Released 22 January through Kscope, Soord’s self-titled LP features all-original writing and performances, with Darran Charles of Godsticks supplementing additional guitar parts.  The common thread throughout all of these songs is a focus on the past.  The album’s press release attests to the fact that “this record is a celebration of the past as much as it is an epitaph,” and cites stories from Bruce’s own life as inspiration for the record.  In that regard, while the idea of titling a solo album after yourself irks me, it actually makes a lot of sense here: Bruce Soord is perhaps more authentically autobiographical than many other LPs named for their creators.

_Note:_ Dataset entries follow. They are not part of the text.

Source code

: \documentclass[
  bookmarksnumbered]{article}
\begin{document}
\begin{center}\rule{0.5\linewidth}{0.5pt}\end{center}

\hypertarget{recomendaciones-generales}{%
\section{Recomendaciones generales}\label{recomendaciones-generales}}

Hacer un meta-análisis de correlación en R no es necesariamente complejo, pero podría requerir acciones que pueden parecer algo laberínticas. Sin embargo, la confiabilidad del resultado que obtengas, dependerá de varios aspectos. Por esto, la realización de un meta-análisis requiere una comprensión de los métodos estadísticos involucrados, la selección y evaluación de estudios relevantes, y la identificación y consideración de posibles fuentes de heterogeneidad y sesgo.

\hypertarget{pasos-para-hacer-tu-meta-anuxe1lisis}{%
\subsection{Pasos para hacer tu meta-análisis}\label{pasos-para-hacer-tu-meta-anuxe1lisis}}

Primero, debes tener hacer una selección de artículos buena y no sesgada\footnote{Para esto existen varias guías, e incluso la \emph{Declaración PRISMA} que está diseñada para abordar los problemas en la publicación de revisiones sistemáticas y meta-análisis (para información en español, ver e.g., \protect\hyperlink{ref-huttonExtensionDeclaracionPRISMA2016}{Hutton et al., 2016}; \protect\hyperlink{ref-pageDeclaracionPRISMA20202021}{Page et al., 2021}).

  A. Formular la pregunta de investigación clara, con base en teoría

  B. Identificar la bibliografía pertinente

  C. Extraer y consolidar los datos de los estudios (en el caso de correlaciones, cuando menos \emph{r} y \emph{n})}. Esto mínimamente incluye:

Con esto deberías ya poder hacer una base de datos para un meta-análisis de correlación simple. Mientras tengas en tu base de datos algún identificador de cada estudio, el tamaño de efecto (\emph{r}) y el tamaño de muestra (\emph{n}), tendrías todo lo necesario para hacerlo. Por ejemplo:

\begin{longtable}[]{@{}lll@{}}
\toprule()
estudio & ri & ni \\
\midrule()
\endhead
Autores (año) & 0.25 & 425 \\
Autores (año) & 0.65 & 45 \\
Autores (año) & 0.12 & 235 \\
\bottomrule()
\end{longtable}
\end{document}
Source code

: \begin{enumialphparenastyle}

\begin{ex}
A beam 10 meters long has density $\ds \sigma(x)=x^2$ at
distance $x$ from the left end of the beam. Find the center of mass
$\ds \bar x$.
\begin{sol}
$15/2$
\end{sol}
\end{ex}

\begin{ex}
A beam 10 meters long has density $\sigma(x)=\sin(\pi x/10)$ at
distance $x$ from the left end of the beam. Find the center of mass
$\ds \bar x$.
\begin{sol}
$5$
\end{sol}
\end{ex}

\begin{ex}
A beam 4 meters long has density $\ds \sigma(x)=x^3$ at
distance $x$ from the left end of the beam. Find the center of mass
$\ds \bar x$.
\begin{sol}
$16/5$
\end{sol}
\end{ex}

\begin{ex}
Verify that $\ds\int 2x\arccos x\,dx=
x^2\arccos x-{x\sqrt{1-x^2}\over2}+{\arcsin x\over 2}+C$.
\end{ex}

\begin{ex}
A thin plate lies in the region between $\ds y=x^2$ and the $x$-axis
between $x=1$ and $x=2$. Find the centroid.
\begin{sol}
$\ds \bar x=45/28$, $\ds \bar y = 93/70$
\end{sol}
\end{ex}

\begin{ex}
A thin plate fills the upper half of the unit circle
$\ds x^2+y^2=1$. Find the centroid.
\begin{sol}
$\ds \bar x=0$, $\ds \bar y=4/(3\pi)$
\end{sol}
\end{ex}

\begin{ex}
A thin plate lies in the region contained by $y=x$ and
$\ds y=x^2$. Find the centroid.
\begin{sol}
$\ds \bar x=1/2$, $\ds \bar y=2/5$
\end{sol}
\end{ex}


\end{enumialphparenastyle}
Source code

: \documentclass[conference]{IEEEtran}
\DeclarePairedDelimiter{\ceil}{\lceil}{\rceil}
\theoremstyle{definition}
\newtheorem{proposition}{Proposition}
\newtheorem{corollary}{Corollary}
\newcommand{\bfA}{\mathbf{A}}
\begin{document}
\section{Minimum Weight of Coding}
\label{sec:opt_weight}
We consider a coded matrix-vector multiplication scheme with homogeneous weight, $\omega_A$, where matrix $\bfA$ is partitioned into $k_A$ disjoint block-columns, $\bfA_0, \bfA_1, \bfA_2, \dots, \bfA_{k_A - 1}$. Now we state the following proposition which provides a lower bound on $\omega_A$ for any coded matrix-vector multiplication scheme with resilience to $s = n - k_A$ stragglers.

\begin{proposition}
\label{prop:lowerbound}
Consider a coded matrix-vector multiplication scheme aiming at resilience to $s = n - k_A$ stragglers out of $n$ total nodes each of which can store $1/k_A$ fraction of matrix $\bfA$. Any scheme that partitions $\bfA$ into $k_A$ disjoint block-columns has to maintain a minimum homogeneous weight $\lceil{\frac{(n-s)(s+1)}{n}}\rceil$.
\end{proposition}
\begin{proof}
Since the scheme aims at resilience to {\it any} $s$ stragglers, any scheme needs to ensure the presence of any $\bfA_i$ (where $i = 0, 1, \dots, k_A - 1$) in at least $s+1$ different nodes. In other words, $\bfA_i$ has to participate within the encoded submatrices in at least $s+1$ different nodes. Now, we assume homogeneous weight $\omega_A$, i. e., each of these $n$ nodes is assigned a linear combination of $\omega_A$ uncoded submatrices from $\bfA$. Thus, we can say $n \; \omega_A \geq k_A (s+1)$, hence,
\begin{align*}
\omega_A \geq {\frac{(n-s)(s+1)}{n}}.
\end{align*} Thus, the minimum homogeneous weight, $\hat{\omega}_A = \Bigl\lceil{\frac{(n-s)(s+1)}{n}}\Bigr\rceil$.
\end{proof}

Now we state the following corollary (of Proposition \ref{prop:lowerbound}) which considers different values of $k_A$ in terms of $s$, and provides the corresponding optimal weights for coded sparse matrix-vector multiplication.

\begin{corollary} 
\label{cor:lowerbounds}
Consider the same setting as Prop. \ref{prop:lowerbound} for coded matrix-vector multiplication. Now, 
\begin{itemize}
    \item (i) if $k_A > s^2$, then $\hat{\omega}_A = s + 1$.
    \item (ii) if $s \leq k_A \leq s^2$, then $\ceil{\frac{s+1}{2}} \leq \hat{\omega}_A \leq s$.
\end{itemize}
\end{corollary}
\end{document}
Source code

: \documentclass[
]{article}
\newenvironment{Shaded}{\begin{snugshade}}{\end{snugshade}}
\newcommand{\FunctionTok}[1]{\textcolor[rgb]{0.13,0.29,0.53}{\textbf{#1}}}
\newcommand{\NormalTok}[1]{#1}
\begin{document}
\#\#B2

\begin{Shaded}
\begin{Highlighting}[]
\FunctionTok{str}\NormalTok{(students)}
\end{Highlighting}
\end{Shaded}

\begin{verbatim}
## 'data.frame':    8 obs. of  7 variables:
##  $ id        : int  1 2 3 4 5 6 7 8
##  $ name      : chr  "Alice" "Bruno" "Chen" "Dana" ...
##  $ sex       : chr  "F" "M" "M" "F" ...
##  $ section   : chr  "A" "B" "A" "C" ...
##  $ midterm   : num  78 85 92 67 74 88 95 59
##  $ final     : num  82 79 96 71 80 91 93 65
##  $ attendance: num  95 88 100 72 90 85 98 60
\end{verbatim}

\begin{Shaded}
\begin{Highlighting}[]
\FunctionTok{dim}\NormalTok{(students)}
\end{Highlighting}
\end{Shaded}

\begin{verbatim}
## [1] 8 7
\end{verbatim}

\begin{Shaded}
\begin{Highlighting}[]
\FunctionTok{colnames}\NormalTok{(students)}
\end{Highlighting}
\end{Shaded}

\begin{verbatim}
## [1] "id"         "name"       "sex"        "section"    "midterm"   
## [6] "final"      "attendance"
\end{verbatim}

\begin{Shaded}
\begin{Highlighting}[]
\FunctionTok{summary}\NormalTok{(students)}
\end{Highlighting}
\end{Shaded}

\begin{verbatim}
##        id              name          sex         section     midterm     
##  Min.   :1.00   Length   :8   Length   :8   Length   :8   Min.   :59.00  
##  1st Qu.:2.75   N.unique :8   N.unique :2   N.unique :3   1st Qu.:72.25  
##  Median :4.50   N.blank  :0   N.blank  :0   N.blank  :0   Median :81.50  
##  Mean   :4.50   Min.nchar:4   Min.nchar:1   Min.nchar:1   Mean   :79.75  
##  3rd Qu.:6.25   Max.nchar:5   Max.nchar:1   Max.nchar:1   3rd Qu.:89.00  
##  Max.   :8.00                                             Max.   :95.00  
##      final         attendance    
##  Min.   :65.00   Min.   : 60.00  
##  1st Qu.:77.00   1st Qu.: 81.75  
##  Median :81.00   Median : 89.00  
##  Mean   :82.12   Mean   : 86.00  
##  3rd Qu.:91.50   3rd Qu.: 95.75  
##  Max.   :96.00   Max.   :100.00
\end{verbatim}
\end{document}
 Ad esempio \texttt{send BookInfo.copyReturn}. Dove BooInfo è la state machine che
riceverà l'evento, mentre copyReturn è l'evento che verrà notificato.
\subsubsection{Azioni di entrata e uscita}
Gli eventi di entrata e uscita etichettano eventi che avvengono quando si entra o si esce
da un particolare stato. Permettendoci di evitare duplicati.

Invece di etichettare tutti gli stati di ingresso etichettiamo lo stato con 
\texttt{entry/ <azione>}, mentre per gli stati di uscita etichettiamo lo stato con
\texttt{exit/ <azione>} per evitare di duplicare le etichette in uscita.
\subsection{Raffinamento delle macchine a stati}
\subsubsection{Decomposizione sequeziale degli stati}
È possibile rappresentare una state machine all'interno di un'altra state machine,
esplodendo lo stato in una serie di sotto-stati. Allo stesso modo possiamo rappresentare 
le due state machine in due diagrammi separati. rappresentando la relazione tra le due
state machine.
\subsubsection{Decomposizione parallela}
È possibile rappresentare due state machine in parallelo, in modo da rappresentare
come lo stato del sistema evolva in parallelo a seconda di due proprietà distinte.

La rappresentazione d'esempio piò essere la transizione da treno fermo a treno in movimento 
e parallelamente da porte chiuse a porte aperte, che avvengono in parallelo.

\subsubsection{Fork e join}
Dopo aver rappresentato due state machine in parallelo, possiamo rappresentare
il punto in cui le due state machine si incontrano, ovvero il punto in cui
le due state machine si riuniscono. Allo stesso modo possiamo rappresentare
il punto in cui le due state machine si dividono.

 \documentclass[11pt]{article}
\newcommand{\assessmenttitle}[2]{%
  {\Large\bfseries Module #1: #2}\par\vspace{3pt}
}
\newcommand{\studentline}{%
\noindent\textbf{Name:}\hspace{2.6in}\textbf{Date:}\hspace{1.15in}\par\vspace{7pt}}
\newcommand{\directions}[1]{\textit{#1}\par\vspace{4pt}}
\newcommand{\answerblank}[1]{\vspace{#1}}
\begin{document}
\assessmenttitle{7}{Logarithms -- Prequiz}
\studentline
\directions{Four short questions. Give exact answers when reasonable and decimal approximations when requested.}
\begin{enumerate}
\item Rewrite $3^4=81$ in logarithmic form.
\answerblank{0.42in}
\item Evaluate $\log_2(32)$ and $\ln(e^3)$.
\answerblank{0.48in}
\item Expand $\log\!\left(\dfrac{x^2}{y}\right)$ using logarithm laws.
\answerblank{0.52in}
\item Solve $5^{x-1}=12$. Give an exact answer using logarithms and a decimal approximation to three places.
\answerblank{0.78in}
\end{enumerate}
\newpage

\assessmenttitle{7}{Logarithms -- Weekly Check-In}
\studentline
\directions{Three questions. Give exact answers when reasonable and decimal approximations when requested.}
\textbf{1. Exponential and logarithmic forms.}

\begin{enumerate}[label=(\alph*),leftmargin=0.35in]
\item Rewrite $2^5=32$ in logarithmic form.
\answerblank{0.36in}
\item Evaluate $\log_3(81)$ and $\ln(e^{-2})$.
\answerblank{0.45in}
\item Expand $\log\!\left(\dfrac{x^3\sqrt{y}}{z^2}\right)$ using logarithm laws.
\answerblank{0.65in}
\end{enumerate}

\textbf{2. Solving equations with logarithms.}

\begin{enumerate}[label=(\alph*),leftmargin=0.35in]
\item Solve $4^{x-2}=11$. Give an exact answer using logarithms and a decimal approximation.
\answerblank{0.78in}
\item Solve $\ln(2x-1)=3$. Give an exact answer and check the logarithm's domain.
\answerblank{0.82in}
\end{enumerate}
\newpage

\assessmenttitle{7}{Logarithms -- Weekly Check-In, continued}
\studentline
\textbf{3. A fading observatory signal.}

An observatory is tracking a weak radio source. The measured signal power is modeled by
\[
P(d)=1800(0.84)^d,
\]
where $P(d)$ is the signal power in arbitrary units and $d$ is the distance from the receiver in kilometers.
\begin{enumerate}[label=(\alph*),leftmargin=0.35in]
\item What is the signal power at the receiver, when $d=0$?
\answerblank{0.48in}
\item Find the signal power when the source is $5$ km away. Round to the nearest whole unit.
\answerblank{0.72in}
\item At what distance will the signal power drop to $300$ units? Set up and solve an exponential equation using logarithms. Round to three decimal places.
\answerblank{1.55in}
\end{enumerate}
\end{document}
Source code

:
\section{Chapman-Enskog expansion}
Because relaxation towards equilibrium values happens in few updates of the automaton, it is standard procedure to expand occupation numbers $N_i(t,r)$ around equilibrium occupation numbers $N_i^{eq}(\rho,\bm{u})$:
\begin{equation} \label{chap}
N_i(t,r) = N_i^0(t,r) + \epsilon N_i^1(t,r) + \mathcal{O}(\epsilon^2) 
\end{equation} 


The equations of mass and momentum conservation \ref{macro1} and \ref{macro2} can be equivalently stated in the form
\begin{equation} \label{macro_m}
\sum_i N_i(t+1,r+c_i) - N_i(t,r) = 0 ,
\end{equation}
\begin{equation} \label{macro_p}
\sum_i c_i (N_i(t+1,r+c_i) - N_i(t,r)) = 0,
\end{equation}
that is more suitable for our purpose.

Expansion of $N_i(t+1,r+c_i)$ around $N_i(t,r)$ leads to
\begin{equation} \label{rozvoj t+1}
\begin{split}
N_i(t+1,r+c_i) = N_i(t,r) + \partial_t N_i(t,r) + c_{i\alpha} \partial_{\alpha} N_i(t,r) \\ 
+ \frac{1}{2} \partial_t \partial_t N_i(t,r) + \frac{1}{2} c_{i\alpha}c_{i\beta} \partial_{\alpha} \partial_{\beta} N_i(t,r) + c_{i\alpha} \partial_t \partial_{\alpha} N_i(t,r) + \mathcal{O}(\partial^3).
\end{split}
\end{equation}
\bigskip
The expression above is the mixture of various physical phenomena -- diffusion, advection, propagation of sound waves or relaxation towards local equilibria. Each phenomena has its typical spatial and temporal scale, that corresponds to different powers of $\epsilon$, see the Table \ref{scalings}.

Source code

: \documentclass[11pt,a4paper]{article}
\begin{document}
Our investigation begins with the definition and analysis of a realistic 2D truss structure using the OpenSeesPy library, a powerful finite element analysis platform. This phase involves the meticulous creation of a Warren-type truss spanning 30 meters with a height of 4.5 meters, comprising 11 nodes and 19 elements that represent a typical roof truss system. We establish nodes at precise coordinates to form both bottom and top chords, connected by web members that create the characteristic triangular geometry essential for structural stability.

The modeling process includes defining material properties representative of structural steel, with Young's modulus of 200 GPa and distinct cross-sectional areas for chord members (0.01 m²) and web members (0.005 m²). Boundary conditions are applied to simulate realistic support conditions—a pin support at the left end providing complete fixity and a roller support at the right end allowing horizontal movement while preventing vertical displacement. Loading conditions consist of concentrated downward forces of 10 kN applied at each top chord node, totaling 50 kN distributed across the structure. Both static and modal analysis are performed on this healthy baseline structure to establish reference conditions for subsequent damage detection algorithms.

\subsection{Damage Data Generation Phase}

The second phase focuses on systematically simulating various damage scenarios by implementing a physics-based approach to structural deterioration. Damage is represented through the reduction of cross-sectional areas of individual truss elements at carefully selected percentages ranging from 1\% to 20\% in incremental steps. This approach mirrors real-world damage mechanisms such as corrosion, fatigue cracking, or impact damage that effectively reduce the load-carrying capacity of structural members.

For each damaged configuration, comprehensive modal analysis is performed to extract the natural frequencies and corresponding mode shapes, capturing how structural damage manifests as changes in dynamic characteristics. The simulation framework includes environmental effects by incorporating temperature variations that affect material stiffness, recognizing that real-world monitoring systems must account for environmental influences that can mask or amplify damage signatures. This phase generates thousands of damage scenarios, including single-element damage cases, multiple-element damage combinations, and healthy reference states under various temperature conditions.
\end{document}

“Black Smoke,” the album opener, is virtually a 3-chord song performed on the piano, measured throughout by a steady Bb quarter note.  Interestingly enough, all I can hear is a Dave Matthew’s Band tune called “Out of My Hands” that follows the same pattern, droning a quarter note beneath the melody.  Bruce sings breathlessly of seeing the “roads we crossed” and criss-crossing paths “not lost,” as though having a birds-eye view of his own history, embodied in the image of his boyhood town.  Simple, artsy, and emotive, this short song has plenty of atmosphere and sets the tone for the compositions to follow.  “Buried Here” continues the same ethereal, dream-like vibe, employing more electric guitar and percussion to give the song a bit of a growl.  Echoing percussion and synth, coupled with an alternate tuning on Bruce’s acoustic guitar, make the song feel whimsical and spacious.

If there is one composition on this release that truly stands out from the rest, it would be “The Odds.”  While the rest of the album is spacey and averages something like 65 bpm, this tune has a steady funk groove, featuring driving bass, acoustic guitar, hand percussion with full kit, and bluesy stratocaster lead.  It’s also horrifyingly catchy.

Bruce Soord can probably be categorized as dream pop material, in which case “A Thousand Daggers” feels like its drowsy awakening – like looking hard into the sun after waking from a long sleep and, despite being instantly blinded, having a sudden moment of clarity.  Warbling trumpet adds a harsher texture to this otherwise dreamy tune.  I like this song a lot: from the brushwork on the kit to the washed-out guitar ambience, to the brass inserts, this song is warm but sternly truthful: it acknowledges the pain that comes with understanding and demands acceptance.

I have a hard time picking favorites, but “Willow Tree” might be it for this LP.  The song channels a little Steven Wilson and a little Gomez, with heavy orchestrated emphasis on acoustic guitar and voices and a healthy blend of melancholy.  The latter half of the composition alters meter dramatically, escalating into an increasingly cacophonous crescendo.  The other track I really like is “Born in Delusion,” which sounds vaguely like a Death Cab for Cutie tune – that is, if Benjamin Gibbard composed songs that alternated between 5/4 and 6/8 on verses and refrains.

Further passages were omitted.